EDUC 446 Provocation Post #1

Reflecting on the trauma of Residential Schools

Provocation: Residential school classrooms, in a ‘systematic and rigid fashion’, broke the family ties of Indigenous peoples and eliminating their culture and language.  They were an instrument of shame and discounted the life experiences of the Indigenous children.  Ultimately, these classrooms were places of genocide.

Residential schools violated indigenous children, their families, and entire communities.  In this week’s reading, “From Home to School”, out of Celia Haig-Brown’s Resistance and Renewal – Surviving the Indian Residential School (2002), one clearly sees that residential schools were a tool of the colonial government and the Church, set up to eradicate Indigenous culture by removing and alienating its most important gift: its children.  For indigenous children, residential school classrooms were not intended to be safe places to learn and grow.  Rather, they were intended to systematically strip Indigenous children of their language, values, and beliefs; their ways of being, learning, and knowing. 

The many relationships and responsibilities that indigenous children had, within their homes and communities, were not valued or respected in these schools as they did not align with Eurocentric norms, values, and beliefs.  Indigenous children were shown zero respect and there was absolutely no space in the educational framework for reciprocity, relevance, reverence, or reflexivity, only blind obedience to European ways and harsh discipline for those who did not obey and/or strayed.  Indigenous children had brought with them many important capabilities and capacities (life/survival skills, independence, relationality to family and the land, patience, giving, spirituality), but these were not valued at school or in the classroom because they were not the same values of the European, colonial society.
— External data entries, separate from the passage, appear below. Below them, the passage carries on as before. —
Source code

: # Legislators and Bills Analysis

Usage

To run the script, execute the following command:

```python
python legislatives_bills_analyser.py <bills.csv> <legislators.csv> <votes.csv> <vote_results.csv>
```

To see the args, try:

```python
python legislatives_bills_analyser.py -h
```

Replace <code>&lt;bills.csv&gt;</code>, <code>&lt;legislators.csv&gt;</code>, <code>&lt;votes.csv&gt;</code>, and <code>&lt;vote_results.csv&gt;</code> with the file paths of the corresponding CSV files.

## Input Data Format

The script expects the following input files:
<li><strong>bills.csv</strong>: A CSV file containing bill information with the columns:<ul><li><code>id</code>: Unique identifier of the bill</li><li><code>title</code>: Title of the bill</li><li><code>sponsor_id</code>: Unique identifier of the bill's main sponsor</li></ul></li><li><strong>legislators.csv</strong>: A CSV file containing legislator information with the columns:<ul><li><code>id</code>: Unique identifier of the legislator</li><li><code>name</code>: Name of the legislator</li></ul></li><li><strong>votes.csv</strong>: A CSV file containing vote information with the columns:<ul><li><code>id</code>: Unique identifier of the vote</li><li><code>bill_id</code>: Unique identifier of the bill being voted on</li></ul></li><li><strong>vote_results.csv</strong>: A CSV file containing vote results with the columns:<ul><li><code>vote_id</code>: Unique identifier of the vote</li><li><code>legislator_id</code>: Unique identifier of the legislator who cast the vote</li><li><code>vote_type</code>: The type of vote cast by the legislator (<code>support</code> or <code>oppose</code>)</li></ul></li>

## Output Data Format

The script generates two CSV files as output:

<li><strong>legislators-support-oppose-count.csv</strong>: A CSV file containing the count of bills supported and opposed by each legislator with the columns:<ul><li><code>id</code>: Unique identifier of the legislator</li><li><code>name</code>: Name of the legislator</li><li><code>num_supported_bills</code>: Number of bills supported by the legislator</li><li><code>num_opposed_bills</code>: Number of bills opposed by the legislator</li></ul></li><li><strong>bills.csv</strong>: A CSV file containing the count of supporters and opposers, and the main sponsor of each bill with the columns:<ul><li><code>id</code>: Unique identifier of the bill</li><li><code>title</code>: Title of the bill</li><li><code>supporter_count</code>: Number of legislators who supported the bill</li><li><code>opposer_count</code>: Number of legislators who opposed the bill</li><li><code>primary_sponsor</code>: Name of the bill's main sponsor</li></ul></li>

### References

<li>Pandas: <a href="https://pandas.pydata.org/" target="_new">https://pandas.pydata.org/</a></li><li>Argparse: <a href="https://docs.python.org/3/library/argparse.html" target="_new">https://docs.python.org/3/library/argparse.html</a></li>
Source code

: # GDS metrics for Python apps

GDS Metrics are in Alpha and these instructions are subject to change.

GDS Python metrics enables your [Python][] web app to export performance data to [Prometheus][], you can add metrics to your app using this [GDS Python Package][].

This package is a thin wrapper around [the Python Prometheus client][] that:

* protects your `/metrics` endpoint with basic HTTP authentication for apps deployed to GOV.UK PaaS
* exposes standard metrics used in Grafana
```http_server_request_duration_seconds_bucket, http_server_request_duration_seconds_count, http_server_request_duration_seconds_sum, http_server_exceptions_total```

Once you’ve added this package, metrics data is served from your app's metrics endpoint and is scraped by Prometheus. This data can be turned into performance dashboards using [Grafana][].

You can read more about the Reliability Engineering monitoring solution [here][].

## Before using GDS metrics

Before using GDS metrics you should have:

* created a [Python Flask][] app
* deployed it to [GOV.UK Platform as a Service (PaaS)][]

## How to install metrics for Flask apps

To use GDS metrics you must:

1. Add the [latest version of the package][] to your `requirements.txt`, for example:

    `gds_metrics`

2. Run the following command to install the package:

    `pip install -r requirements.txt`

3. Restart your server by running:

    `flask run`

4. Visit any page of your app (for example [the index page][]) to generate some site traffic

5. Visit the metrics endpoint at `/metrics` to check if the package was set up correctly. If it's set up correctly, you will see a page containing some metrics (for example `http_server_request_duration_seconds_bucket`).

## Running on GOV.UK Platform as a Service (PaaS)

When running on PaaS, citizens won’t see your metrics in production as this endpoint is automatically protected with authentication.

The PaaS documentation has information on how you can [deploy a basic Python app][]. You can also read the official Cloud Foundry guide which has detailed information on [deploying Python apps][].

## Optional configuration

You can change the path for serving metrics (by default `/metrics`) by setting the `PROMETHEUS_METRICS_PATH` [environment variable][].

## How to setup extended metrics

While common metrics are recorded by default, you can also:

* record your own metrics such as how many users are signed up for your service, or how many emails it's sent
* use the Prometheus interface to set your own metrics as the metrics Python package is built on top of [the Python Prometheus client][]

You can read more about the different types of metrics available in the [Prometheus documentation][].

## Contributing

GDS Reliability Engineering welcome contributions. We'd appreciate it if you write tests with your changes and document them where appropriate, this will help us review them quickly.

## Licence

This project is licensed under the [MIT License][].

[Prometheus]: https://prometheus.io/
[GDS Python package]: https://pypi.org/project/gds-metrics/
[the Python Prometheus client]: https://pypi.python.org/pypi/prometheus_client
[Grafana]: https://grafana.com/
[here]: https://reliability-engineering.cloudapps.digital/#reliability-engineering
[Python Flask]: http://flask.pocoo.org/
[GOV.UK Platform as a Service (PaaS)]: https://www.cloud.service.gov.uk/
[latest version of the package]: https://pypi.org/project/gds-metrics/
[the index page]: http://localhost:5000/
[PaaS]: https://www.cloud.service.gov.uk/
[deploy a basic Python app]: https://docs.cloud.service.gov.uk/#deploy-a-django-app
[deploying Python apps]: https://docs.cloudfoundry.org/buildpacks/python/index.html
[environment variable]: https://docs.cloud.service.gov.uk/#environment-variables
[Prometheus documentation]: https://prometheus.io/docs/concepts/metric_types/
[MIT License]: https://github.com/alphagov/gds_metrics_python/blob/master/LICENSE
What a different history there could have been had residential schools not been founded on the principles of European superiority and Indigenous inferiority, but rather on the Nine R’s offered to us by today’s Indigenous scholars: respect, relationships, responsibilities, reciprocity, relevance, reverence, reclamation, reconciliation, or reflexivity.  In deep contrast to residential school classrooms, these classrooms include ALL children and treat them equitably.  Diversity is embraced and ALL children, regardless of race or ethnicity, share a culturally safe space and are given a voice, feel valued, and are respected.  Relationships are essential among students, teachers, caregivers, and the wider community; all are valued stakeholders in building capacity and contributing to learning.

Students are responsible for their learning and are given the space to learn and make mistakes, knowing they have the support and guidance of teachers and fellow learners.  These classrooms are reciprocal, there is always a two-way street of teaching and learning and what happens within their walls is relevant—historically, culturally and spatially.  Reverence is given to the land and, individually and collectively, the classroom works towards reclamation and reconciliation—recognizing the truth, acknowledging that what was done in the past was wrong, why it was wrong, and then focusing on what needs to be done to heal and mend those wrongs.

In these classrooms, reflexivity is taught and practiced.  Students are aware of difference, but rather than condemn it, they celebrate and respect it.  Students, teachers, and all stakeholders learn from, and teach, one another.  This is what we, as future teachers, must embrace in order to transform our classrooms into places of Truth and Reconciliation; into places that assist the healing of generational trauma, which continues to weave through the fabric of indigenous children as a direct result of residential schools.